Tuesday, 23 January 2018

Let's brush up our animal theology

I saw a very touching news item. A cancer charity is investing in donkey therapy for young survivors of cancer. For a few months the youngsters get to spend time with their donkey. Animal and human get to know each other. In fact, donkeys are incredibly empathetic to human suffering.

Over the weeks, alongside other young cancer survivors, as they nurture and look after the donkeys the youngsters find time to talk about their problems and begin their road to emotional recovery.

The charity is so thrilled by the results that it is looking to extend the project.

In my parish we have a donkey in a field next to us. Or we had one. His name was Herbie and he was a beautiful creature. If I was having a bad day I would go over and pet him. Herbie used to have a partner. They were friends for years. When his friend died, Herbie stood next to the body for a day, mourning the loss of his mate.

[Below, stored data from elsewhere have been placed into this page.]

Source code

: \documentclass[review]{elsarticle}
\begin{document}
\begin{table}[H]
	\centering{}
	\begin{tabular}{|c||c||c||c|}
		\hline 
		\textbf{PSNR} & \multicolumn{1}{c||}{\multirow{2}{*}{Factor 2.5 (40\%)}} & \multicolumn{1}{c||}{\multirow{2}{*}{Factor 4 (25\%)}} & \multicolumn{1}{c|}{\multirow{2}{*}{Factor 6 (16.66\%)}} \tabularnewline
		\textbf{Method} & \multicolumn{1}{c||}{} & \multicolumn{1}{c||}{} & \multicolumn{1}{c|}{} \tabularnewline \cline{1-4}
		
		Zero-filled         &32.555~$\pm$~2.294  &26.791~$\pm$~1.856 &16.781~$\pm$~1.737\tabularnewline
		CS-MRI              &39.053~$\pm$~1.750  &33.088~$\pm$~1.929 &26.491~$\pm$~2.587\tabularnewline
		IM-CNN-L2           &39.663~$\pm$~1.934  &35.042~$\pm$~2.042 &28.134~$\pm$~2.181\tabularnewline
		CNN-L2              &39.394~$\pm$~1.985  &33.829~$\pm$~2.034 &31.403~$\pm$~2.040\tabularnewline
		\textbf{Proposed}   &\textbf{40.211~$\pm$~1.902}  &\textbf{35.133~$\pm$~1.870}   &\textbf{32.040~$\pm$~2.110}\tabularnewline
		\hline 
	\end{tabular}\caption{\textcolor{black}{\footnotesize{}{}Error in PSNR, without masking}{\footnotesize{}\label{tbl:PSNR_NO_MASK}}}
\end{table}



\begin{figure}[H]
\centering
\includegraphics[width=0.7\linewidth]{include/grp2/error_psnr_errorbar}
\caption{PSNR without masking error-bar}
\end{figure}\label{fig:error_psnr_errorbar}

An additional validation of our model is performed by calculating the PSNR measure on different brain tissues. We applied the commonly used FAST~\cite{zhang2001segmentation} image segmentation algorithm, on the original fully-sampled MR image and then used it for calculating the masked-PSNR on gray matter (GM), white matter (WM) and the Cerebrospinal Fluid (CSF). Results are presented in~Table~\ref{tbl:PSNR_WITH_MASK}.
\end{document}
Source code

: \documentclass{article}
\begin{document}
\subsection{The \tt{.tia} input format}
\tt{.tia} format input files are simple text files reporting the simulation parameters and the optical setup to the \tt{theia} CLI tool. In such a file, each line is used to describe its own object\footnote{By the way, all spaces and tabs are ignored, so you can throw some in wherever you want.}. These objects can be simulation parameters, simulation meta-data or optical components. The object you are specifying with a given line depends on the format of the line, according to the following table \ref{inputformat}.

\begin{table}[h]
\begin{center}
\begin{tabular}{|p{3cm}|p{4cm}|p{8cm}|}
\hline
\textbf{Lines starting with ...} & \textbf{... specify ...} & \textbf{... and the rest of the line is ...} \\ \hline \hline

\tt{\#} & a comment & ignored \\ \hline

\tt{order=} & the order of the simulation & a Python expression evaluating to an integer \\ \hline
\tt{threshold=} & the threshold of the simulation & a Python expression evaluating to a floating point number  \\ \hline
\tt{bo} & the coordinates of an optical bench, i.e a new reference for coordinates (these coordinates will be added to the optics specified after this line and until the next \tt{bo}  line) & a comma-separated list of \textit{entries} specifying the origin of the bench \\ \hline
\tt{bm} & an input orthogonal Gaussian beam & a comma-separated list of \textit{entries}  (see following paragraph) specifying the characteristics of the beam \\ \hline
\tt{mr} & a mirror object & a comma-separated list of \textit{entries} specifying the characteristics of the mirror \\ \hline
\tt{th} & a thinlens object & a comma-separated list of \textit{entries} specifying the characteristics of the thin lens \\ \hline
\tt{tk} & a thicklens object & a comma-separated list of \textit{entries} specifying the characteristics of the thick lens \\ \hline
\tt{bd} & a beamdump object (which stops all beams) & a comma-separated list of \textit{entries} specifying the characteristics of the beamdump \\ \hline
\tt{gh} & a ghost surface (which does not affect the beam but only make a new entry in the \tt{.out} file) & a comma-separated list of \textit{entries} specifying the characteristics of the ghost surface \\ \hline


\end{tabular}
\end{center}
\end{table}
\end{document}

Donkeys are incredibly sensitive and gentle creatures. I wonder if that's why Jesus rode on one. But this opens us up to think about the creative universe and how iit reveals God. The ancient Celts understood this very clearly – seeing God in the whole of creation.

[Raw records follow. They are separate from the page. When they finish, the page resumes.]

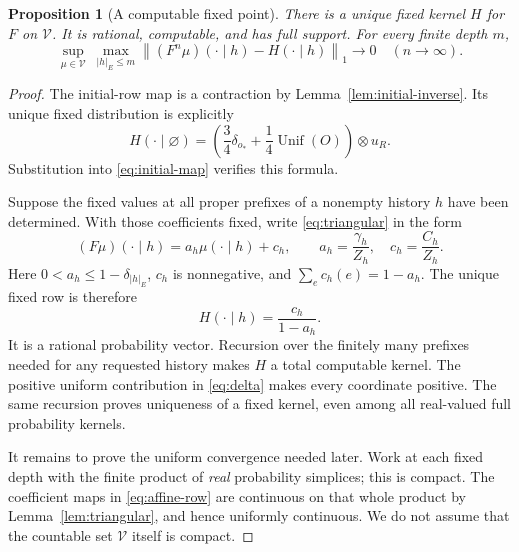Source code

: \documentclass[11pt]{article}
\newtheorem{proposition}[theorem]{Proposition}
\theoremstyle{definition}
\theoremstyle{remark}
\newcommand{\V}{\mathcal V}
\newcommand{\norm}[1]{\left\lVert#1\right\rVert}
\begin{document}
\begin{proposition}[A computable fixed point]
\label{prop:fixed-point}
There is a unique fixed kernel $H$ for $F$ on $\V$.  It is rational,
computable, and has full support.  For every finite depth $m$,
\begin{equation}
  \sup_{\mu\in\V}\ \max_{|h|_E\le m}
       \norm{(F^n\mu)(\cdot\mid h)-H(\cdot\mid h)}_1
       \longrightarrow0
       \quad(n\to\infty).
  \label{eq:uniform-convergence}
\end{equation}
\end{proposition}

\begin{proof}
The initial-row map is a contraction by
Lemma~\ref{lem:initial-inverse}.  Its unique fixed distribution is
explicitly
\begin{equation}
  H(\cdot\mid\varnothing)=
  \left(\frac34\delta_{o_*}+\frac14\operatorname{Unif}(O)\right)
       \otimes u_R.
  \label{eq:initial-fixed}
\end{equation}
Substitution into \eqref{eq:initial-map} verifies this formula.

Suppose the fixed values at all proper prefixes of a nonempty history
$h$ have been determined.  With those coefficients fixed, write
\eqref{eq:triangular} in the form
\begin{equation}
  (F\mu)(\cdot\mid h)=a_h\mu(\cdot\mid h)+c_h,
  \qquad a_h=\frac{\gamma_h}{Z_h},\quad c_h=\frac{C_h}{Z_h}.
  \label{eq:affine-row}
\end{equation}
Here $0<a_h\le1-\delta_{|h|_E}$, $c_h$ is nonnegative, and
$\sum_ec_h(e)=1-a_h$.  The unique fixed row is therefore
\begin{equation}
  H(\cdot\mid h)=\frac{c_h}{1-a_h}.
  \label{eq:fixed-row}
\end{equation}
It is a rational probability vector.  Recursion over the finitely many
prefixes needed for any requested history makes $H$ a total computable
kernel.  The positive uniform contribution in
\eqref{eq:delta} makes every coordinate positive.  The same
recursion proves uniqueness of a fixed kernel, even among all
real-valued full probability kernels.

It remains to prove the uniform convergence needed later.  Work at
each fixed depth with the finite product of \emph{real} probability
simplices; this is compact.  The coefficient maps in
\eqref{eq:affine-row} are continuous on that whole product by
Lemma~\ref{lem:triangular}, and hence uniformly continuous.  We do
not assume that the countable set $\V$ itself is compact.


\end{proof}
\end{document}
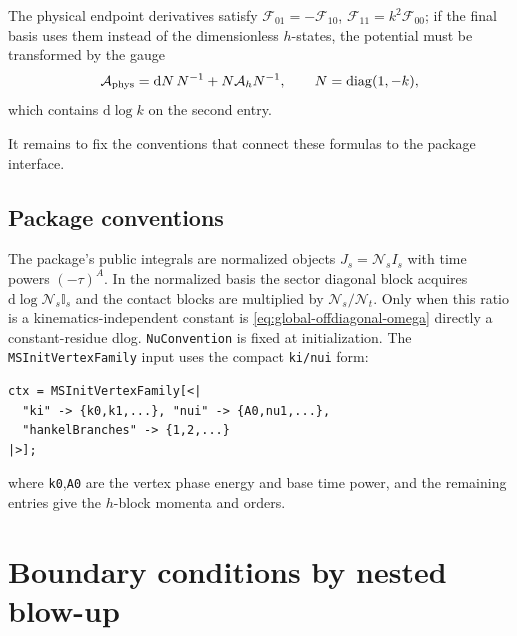 \documentclass[11pt,a4paper]{article}
\newcommand{\dd}{\mathrm d}
\newcommand{\Id}{\mathbb I}
\newcommand{\diag}{\operatorname{diag}}
\begin{document}
The physical endpoint derivatives satisfy $\mathcal F_{01}=-\mathcal F_{10}$,
$\mathcal F_{11}=k^2\mathcal F_{00}$; if the final basis uses them instead of the dimensionless
$h$-states, the potential must be transformed by the gauge
\begin{equation}
  \mathcal A_{\rm phys}=\dd N\,N^{-1}+N\mathcal A_hN^{-1},
  \qquad
  N=\diag(1,-k),
\end{equation}
which contains $\dd\log k$ on the second entry.

It remains to fix the conventions that connect these formulas to the package interface.

\subsection{Package conventions}
\label{sec:package}

The package's public integrals are normalized objects $J_s=\mathcal N_sI_s$ with time powers
$(-\tau)^A$. In the normalized basis the sector diagonal block acquires $\dd\log\mathcal N_s\Id_s$
and the contact blocks are multiplied by $\mathcal N_s/\mathcal N_t$. Only when this ratio is a
kinematics-independent constant is \eqref{eq:global-offdiagonal-omega} directly a
constant-residue dlog. \texttt{NuConvention} is fixed at initialization. The
\texttt{MSInitVertexFamily} input uses the compact \texttt{ki/nui} form:
\begin{verbatim}
ctx = MSInitVertexFamily[<|
  "ki" -> {k0,k1,...}, "nui" -> {A0,nu1,...},
  "hankelBranches" -> {1,2,...}
|>];
\end{verbatim}
where \texttt{k0},\texttt{A0} are the vertex phase energy and base time power, and the remaining
entries give the $h$-block momenta and orders.

\section{Boundary conditions by nested blow-up}
\label{sec:boundary}
\end{document}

I own three cats. Cats are graceful and gentle creatures and they have extraordinary powers of empathy. Ten years ago my wife had a brain haemorrhage. She had to lie flat for a whole year at home. It was torture. But my lovely tom cat Lance spent each and every day on her pillow and would cheer her up, groom her and give her a good purr. She says she would never have got through the year without him. Now she is better he has gone back to sleeping all day. Job done! Mission accomplished.

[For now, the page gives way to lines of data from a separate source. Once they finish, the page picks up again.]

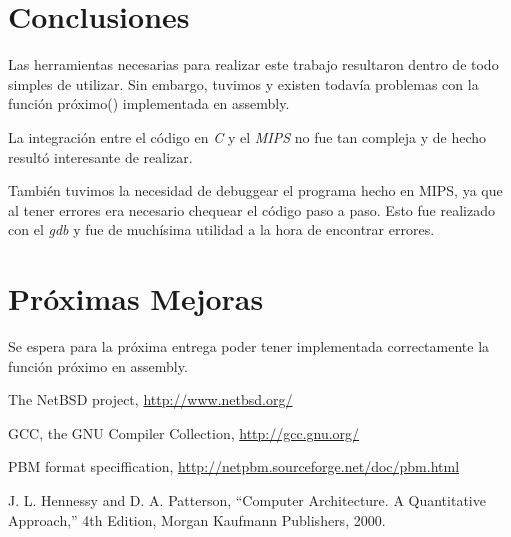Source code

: \documentclass[9pt,a4paper]{article}
\begin{document}
\section{Conclusiones}

Las herramientas necesarias para realizar este trabajo resultaron dentro de todo simples de utilizar. Sin embargo, tuvimos y existen todavía problemas con la función próximo() implementada en assembly. 
\par

La integración entre el código en \textit{C} y el \textit{MIPS} no fue tan compleja y de hecho resultó interesante de realizar. 
\par

También tuvimos la necesidad de debuggear el programa hecho en MIPS, ya que al tener errores era necesario chequear el código paso a paso. Esto fue realizado con el \textit{gdb} y fue de muchísima utilidad a la hora de encontrar errores.

\section{Próximas Mejoras}

Se espera para la próxima entrega poder tener implementada correctamente la función próximo en assembly.

\bigskip

\newpage
\begin{thebibliography}{99}
 The NetBSD project, \url{http://www.netbsd.org/}

 GCC, the GNU Compiler Collection, \url{http://gcc.gnu.org/}

 PBM format speciffication, \url{http://netpbm.sourceforge.net/doc/pbm.html}

 J. L. Hennessy and D. A. Patterson, ``Computer Architecture. A Quantitative
Approach,'' 4th Edition, Morgan Kaufmann Publishers, 2000.

\end{thebibliography}


\newpage
\end{document}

My little cat Luna has become a pastoral star as well. People come to see me and sometimes they are dealing with very upsetting issues in their lives. One big fella came last week and he was crying. The next minute Luna had jumped up onto his lap and began licking his bald head.

The sudden look of joy that came across my distressed friend's face was amazing. All we could do was laugh at the sheer sweetness of it. He has asked if he can back every week for a while, but only if the cat can also be there.

I often feel that one of the things we should repent of is our treatment of animals. As we learn more about them and their amazing sense of empathy I hope it helps us to value our animal friends and praise God for his mighty creation.

I also increasingly wonder how I can go on eating meat, but that's another question.

The Celts had their animal theology sorted out. It wasn't pantheism, but they did have a sense of wonder and thankfulness for the creatures around us. I wonder if we evangelicals might regain a bit of that?